## ASSIGNMENT
Look through the data that follows and copy each line with the string "aligned".

## EXTRACTED DATA

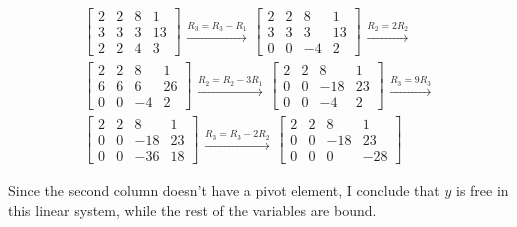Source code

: \documentclass[11pt]{article}
\begin{document}
\begin{align*}
  \begin{bmatrix}
    2 & 2 & 8 & 1 \\
    3 & 3 & 3 & 13 \\
    2 & 2 & 4 & 3
  \end{bmatrix}
  \begin{aligned} \xrightarrow{R_3 = R_3 - R_1} \end{aligned}
  \begin{bmatrix}
    2 & 2 & 8 & 1 \\
    3 & 3 & 3 & 13 \\
    0 & 0 & -4 & 2
  \end{bmatrix}
  \begin{aligned} \xrightarrow{R_2 = 2R_2} \end{aligned} \\
  \begin{bmatrix}
    2 & 2 & 8 & 1 \\
    6 & 6 & 6 & 26 \\
    0 & 0 & -4 & 2
  \end{bmatrix}
  \begin{aligned} \xrightarrow{R_2 = R_2 - 3R_1} \end{aligned}
  \begin{bmatrix}
    2 & 2 & 8   & 1 \\
    0 & 0 & -18 & 23 \\
    0 & 0 & -4  & 2
  \end{bmatrix}
  \begin{aligned} \xrightarrow{R_3 = 9R_3} \end{aligned} \\
  \begin{bmatrix}
    2 & 2 & 8   & 1 \\
    0 & 0 & -18 & 23 \\
    0 & 0 & -36  & 18
  \end{bmatrix}
  \begin{aligned} \xrightarrow{R_3 = R_3 - 2R_2} \end{aligned}
  \begin{bmatrix}
    2 & 2 & 8   & 1 \\
    0 & 0 & -18 & 23 \\
    0 & 0 & 0   & -28
  \end{bmatrix}
\end{align*}

Since the second column doesn't have a pivot element, I conclude that \(y\) is
free in this linear system, while the rest of the variables are bound.
\end{document}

## OUTPUT FOR THIS TASK
  \begin{aligned} \xrightarrow{R_3 = R_3 - R_1} \end{aligned}
  \begin{aligned} \xrightarrow{R_2 = 2R_2} \end{aligned} \\
  \begin{aligned} \xrightarrow{R_2 = R_2 - 3R_1} \end{aligned}
  \begin{aligned} \xrightarrow{R_3 = 9R_3} \end{aligned} \\
  \begin{aligned} \xrightarrow{R_3 = R_3 - 2R_2} \end{aligned}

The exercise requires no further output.